What’s the issue? All personal auto insurance policies have SOME restrictions for the commercial use of your car. What type and how severe the restrictions are will vary by insurer. A general rule of thumb is that the larger and more well known the insurer (IE you see their ads every time your TV is on), the more restrictive they will be on using your vehicle to earn cash. All insurers will exclude coverage when you are operating as a taxi or rideshare driver, but only SOME will void your coverage for food delivery. Some online insurers that target high risk clients actually exclude ALL coverage anytime you use your vehicle for work in any manner (even running out to take the deposit for your boss or to bring back lunch for the office).
So what can you do? The first step is to make sure you are working with an insurer or agent with whom you can have a quick and easy conversation. Before you consider putting your car to work hauling people, food,…or anything for a fee, give them a call or text to check your coverage. If you presently buy insurance directly from an insurer consider getting quotes from an independent agent instead. If you are going to be using your car on the side for any type of commercial use you are much safer getting advice from a pro and not trying to work it out on your own.
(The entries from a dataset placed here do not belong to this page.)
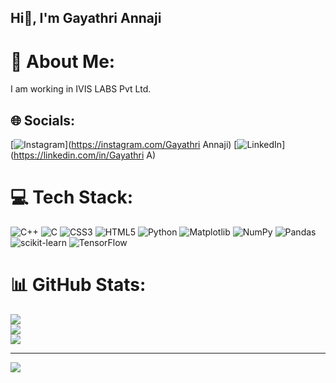 ## Hi👋, I'm Gayathri Annaji

# 💫 About Me:
I am working in IVIS LABS Pvt Ltd.


## 🌐 Socials:
[![Instagram](https://img.shields.io/badge/Instagram-%23E4405F.svg?logo=Instagram&logoColor=white)](https://instagram.com/Gayathri Annaji) [![LinkedIn](https://img.shields.io/badge/LinkedIn-%230077B5.svg?logo=linkedin&logoColor=white)](https://linkedin.com/in/Gayathri A) 

# 💻 Tech Stack:
![C++](https://img.shields.io/badge/c++-%2300599C.svg?style=flat-square&logo=c%2B%2B&logoColor=white) ![C](https://img.shields.io/badge/c-%2300599C.svg?style=flat-square&logo=c&logoColor=white) ![CSS3](https://img.shields.io/badge/css3-%231572B6.svg?style=flat-square&logo=css3&logoColor=white) ![HTML5](https://img.shields.io/badge/html5-%23E34F26.svg?style=flat-square&logo=html5&logoColor=white) ![Python](https://img.shields.io/badge/python-3670A0?style=flat-square&logo=python&logoColor=ffdd54) ![Matplotlib](https://img.shields.io/badge/Matplotlib-%23ffffff.svg?style=flat-square&logo=Matplotlib&logoColor=black) ![NumPy](https://img.shields.io/badge/numpy-%23013243.svg?style=flat-square&logo=numpy&logoColor=white) ![Pandas](https://img.shields.io/badge/pandas-%23150458.svg?style=flat-square&logo=pandas&logoColor=white) ![scikit-learn](https://img.shields.io/badge/scikit--learn-%23F7931E.svg?style=flat-square&logo=scikit-learn&logoColor=white) ![TensorFlow](https://img.shields.io/badge/TensorFlow-%23FF6F00.svg?style=flat-square&logo=TensorFlow&logoColor=white)
# 📊 GitHub Stats:
![](https://github-readme-stats.vercel.app/api?username=GayathriAnnaji&theme=transparent&hide_border=false&include_all_commits=true&count_private=true)<br/>
![](https://github-readme-streak-stats.herokuapp.com/?user=GayathriAnnaji&theme=transparent&hide_border=false)<br/>
![](https://github-readme-stats.vercel.app/api/top-langs/?username=GayathriAnnaji&theme=transparent&hide_border=false&include_all_commits=true&count_private=true&layout=compact)

---
[![](https://visitcount.itsvg.in/api?id=GayathriAnnaji&icon=5&color=1)](https://visitcount.itsvg.in)

<!-- Proudly created with GPRM ( https://gprm.itsvg.in ) -->
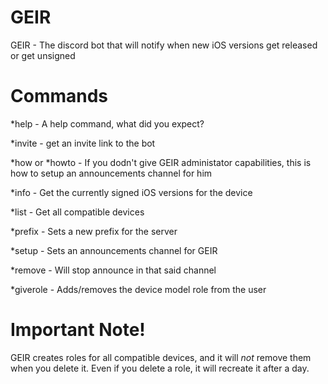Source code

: # GEIR
GEIR - The discord bot that will notify when new iOS versions get released or get unsigned

# Commands
*help - A help command, what did you expect?

*invite - get an invite link to the bot

*how or *howto - If you dodn't give GEIR administator capabilities, this is how to setup an announcements channel for him

*info <device model> - Get the currently signed iOS versions for the device
  
*list - Get all compatible devices

*prefix <new prefix> - Sets a new prefix for the server
  
*setup <channel ID> - Sets an announcements channel for GEIR
  
*remove <channel ID> - Will stop announce in that said channel
  
*giverole <device model> - Adds/removes the device model role from the user

# Important Note!
GEIR creates roles for all compatible devices, and it will *not* remove them when you delete it. Even if you delete a role, it will recreate it after a day.
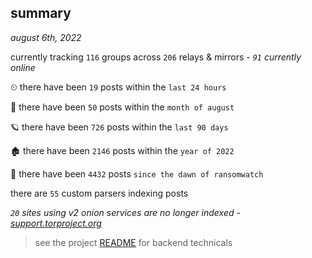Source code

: 
## summary
_august 6th, 2022_

currently tracking `116` groups across `206` relays & mirrors - _`91` currently online_

⏲ there have been `19` posts within the `last 24 hours`

🦈 there have been `50` posts within the `month of august`

🪐 there have been `726` posts within the `last 90 days`

🏚 there have been `2146` posts within the `year of 2022`

🦕 there have been `4432` posts `since the dawn of ransomwatch`

there are `55` custom parsers indexing posts

_`20` sites using v2 onion services are no longer indexed - [support.torproject.org](https://support.torproject.org/onionservices/v2-deprecation/)_

> see the project [README](https://github.com/joshhighet/ransomwatch#ransomwatch--) for backend technicals
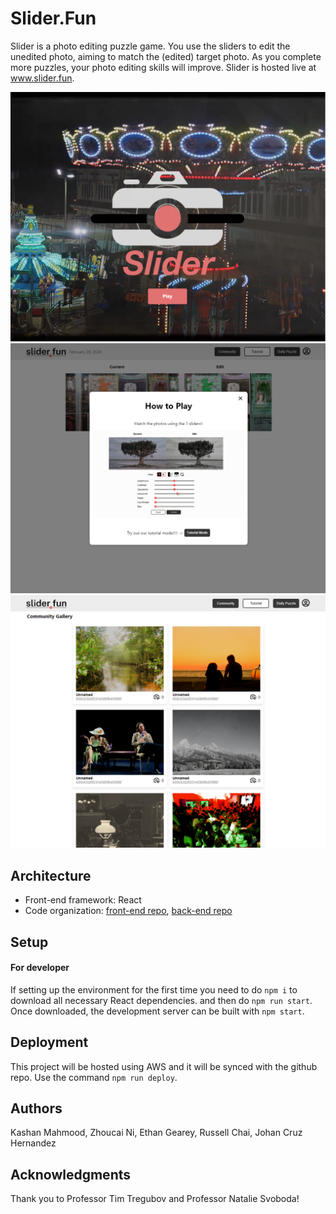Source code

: 
# Slider.Fun

Slider is a photo editing puzzle game. You use the sliders to edit the unedited photo, aiming to match the (edited) target photo. As you complete more puzzles, your photo editing skills will improve. Slider is hosted live at www.slider.fun. 

![Start Screen](project_photos/start_screen2.png)
![Game Screen](project_photos/share_screen2.png)
![Community Screen](project_photos/community_screen.png)


## Architecture

- Front-end framework: React
- Code organization: [front-end repo](https://github.com/dartmouth-cs98-23f/slider.fun-frontend), [back-end repo](https://github.com/dartmouth-cs98-23f/slider.fun-backend)

## Setup

#### For developer
If setting up the environment for the first time you need to do
`npm i` to download all necessary React dependencies. and then do `npm run start`. Once downloaded, the development server can be built with `npm start`.
 
## Deployment

This project will be hosted using AWS and it will be synced with the github repo. Use the command  `npm run deploy`.

## Authors

Kashan Mahmood, Zhoucai Ni, Ethan Gearey, Russell Chai, Johan Cruz Hernandez

## Acknowledgments

Thank you to Professor Tim Tregubov and Professor Natalie Svoboda!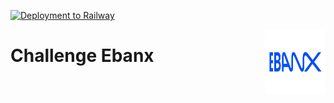 [![Deployment to Railway](https://github.com/williamkoller/challenge-ebanx/actions/workflows/deployment.yml/badge.svg)](https://github.com/williamkoller/challenge-ebanx/actions/workflows/deployment.yml)

<img src="/images/EBANX_Logo.jpg" alt="Ebanx" title="Ebanx" height="104" width="96" align="right"/>

# Challenge Ebanx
What you will likely find when you contact your insurance adviser is that most rideshare programs will cover your liability insurance while you have passengers onboard but that you have a gap in coverage from the time when you turn on your app and troll for passengers until the time you pick up your fare. This gap can usually be filled by adding an endorsement on your policy. It may not be as expensive as you think.
Food and parcel delivery is another matter. Some providers cover you while you have a delivery on board and some do not. Those that do provide some insurance will only cover you once you have a delivery on board–not while you merely have the app turned on. This is where a conversation with your agent is vitally important because what you are delivering and who your insurer is will determine whether you need to buy extra coverage or not. Most independent agents will represent both companies that WILL provide insurance for delivery vehicles and those that will NOT, so once you have alerted your agent to your needs they will be able to make sure you are matched with the right insurer.
A final consideration is to always be up front. When you purchase a policy you will be signing an application and making certain affirmations. If you sign an application indicating that you do NOT drive for any commercial purposes but you actually do, you could find yourself in a situation where you actually void your policy for misrepresentation when, in fact, it might have covered you if you simply told the truth. Honesty really is the best policy.
The summary? Whether you find the Gig Economy a blessing or a curse, don’t be cursed by a lack of insurance. Ask questions, be up front, and work with a pro you trust!